Be specific with MOU negotiation clauses to support enforcement and minimise risk

The Supreme Court of Queensland has recently considered an agreement-to-negotiate clause in a memorandum of understanding (MOU) in Baldwin & Anor v Icon Energy Ltd & Anor [2015] QSC 012.

Background

Parties entered into an MOU under which they agreed to deal exclusively with each other for a specified period and ‘use their reasonable endeavours to negotiate by 30 August 2008 (and in any event no later than 30 October 2008) a Gas Supply Agreement using the principles set out in Schedule 2 and including the following key factors ...’.

The ‘key factors’ were conditions to be included in the proposed gas supply agreement, including the term of the agreement, the amount of gas to be supplied and the priority to be given to the foundation customer.

Schedule 2 concluded with this statement:

These terms and conditions are indicative only and are submitted as a means of encouraging discussion. This is not an offer capable of acceptance and does not create or reflect any binding obligations between the parties or any of their respective affiliates or managed funds. It is understood for the avoidance of doubt that this document does not obligate any party to enter into any further agreement.

Schedule 1 also contained a statement that the parties did not intend that the MOU or the conduct of the parties would bind them to enter into any further agreements.

Unlike many governmental MOUs, this one was contained in a deed and specifically stated that it was legally binding on the parties.

The parties did not conclude a gas supply agreement within the timeframe and one party claimed that this was because the other party failed to negotiate in accordance with the MOU.

Decision

The Court analysed a number of cases decided by Australian Courts of Appeal where a contract to negotiate has been found to be enforceable. Ultimately, the Court distinguished these cases from the current facts, noting that they concerned clear processes that the parties had agreed to follow should any dispute arise under an already existing agreement.

The Court said that:

  • the question to be addressed was whether the MOU imposed obligations to the extent that it could be determined whether a party had failed to negotiate in accordance with its promises
  • a requirement to negotiate reasonably or in good faith is inconsistent with the adversarial nature of commercial negotiations where the parties are entitled to pursue their own interests
  • the requirements in the MOU for the parties to work in good faith and use reasonable endeavours to negotiate would need to be read together and found to constitute an enforceable standard
  • it is difficult to measure and apply a standard of reasonableness or good faith where there is no existing contractual relationship on which to base the standard of reasonableness.

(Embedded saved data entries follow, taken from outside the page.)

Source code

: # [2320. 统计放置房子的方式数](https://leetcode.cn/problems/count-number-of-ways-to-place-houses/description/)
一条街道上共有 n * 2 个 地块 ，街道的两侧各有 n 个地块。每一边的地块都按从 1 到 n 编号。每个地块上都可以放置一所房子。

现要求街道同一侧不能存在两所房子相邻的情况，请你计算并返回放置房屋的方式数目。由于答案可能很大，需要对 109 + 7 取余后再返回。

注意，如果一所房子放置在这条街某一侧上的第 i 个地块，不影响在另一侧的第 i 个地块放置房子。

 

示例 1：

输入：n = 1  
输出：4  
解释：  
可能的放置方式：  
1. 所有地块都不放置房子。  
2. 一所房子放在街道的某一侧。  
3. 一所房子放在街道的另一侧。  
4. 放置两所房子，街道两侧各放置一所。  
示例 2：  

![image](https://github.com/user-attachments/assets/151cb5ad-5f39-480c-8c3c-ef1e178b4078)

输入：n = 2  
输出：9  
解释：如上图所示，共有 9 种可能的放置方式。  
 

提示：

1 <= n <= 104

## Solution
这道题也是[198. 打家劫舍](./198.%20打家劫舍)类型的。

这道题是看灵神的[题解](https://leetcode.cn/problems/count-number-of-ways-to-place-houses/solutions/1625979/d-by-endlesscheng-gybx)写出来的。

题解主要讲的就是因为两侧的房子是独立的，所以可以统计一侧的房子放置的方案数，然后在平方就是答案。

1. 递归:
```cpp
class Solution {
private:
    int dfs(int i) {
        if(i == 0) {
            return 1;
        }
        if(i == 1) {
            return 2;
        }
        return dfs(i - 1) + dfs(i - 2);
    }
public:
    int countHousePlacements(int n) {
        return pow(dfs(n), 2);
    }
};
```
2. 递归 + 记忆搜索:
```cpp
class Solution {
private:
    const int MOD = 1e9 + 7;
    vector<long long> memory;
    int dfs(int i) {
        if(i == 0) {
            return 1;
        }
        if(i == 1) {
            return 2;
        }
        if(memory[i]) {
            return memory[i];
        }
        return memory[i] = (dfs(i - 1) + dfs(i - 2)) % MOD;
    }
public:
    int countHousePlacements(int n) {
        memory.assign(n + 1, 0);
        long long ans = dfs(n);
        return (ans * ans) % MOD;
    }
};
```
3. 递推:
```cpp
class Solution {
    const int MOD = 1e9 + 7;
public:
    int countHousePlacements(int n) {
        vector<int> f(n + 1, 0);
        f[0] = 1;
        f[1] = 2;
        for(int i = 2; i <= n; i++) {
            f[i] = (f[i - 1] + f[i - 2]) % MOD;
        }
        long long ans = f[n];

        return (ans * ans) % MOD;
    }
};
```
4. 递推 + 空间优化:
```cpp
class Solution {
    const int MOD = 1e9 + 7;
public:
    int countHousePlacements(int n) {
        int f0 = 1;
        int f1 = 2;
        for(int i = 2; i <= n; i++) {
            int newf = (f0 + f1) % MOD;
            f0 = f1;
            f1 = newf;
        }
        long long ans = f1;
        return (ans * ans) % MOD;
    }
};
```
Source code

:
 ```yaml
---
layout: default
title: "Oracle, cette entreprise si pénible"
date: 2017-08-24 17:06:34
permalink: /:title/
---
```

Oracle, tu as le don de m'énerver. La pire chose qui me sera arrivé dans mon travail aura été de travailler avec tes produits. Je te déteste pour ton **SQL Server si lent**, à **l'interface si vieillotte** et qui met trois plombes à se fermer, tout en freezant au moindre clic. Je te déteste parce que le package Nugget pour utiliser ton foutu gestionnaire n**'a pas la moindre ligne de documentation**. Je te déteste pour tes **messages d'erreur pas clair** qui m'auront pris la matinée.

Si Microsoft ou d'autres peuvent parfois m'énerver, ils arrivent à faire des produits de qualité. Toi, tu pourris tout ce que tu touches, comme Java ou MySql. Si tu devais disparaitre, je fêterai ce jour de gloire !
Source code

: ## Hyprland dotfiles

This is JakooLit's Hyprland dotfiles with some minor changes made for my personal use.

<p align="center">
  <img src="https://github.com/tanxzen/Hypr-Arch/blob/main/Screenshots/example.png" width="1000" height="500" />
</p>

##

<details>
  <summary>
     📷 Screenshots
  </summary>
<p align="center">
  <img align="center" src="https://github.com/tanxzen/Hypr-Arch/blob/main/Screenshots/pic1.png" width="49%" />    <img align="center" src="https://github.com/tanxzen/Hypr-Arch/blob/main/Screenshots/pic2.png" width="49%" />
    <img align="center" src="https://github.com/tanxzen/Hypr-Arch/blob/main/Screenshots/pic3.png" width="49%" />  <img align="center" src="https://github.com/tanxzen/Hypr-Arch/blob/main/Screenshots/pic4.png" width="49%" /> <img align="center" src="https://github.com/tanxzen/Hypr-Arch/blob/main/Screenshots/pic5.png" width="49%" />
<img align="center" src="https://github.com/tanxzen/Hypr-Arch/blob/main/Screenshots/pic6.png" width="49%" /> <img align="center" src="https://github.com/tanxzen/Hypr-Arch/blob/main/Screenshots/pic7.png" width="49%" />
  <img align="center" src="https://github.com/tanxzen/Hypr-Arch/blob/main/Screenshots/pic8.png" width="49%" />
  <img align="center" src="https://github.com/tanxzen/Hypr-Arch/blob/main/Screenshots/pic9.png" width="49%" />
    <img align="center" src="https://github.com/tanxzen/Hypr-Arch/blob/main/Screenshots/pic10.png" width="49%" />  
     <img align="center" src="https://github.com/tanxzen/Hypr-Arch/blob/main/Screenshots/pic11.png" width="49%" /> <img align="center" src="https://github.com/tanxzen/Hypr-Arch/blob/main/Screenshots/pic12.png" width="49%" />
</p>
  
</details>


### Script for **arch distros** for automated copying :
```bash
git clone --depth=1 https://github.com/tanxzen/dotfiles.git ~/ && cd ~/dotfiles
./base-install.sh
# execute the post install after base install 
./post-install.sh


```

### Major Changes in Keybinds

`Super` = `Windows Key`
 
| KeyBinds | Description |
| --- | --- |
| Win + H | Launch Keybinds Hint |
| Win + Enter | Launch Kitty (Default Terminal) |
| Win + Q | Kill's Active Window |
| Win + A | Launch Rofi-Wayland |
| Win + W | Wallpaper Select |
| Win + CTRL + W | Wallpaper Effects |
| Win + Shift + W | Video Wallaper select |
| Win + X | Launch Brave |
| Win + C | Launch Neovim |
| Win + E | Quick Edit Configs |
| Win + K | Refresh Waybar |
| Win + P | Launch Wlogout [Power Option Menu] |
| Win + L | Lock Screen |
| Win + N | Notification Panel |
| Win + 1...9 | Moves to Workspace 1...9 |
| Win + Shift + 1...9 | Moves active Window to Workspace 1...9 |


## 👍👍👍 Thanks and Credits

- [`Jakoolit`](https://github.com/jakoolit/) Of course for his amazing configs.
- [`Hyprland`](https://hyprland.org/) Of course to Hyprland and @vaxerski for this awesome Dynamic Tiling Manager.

The Court decided that the agreement to work in good faith and the agreement to use reasonable endeavours to negotiate lacked certainty and were unenforceable.

However, the Court found that the provisions of the MOU concerning the exclusivity period were enforceable because they were sufficiently certain and compliance could be easily measured.

Relying on the boilerplate severance clause, the Court found that the enforceable provisions could be severed from the unenforceable agreement to negotiate and could be sued on separately. As the MOU was in the form of a deed, the lack of consideration or value paid by the parties would not prevent it from being enforced.

Conclusion

This case confirms that an agreement to negotiate will only be enforceable if the negotiation process is so clearly defined that the acts or omissions of a party can be objectively assessed to enable the Court to determine whether the agreement has been breached. Unless it is in the context of an existing contractual relationship, an agreement to negotiate may not be enforceable if it requires the parties to negotiate in good faith or to act reasonably.

If you want to be able to enforce arrangements of this kind, then you need to specify what it is that each party is to do in such a way that it is possible to determine whether or not the obligations have been performed.

For government officers, this case shows that even an MOU can expose your department to risk if it includes unusual provisions like the ones in Baldwin. If you are considering entering into an MOU that includes provisions that are out of the ordinary, it is a good idea to seek legal advice first to make sure of its status.


The information in this publication is provided for general purposes only. It is not to be relied on as a substitute for legal advice. Crown Law and the Department of Justice and Attorney-General accept no liability for losses caused by reliance on the material in this publication. Formal legal advice should be obtained for particular matters.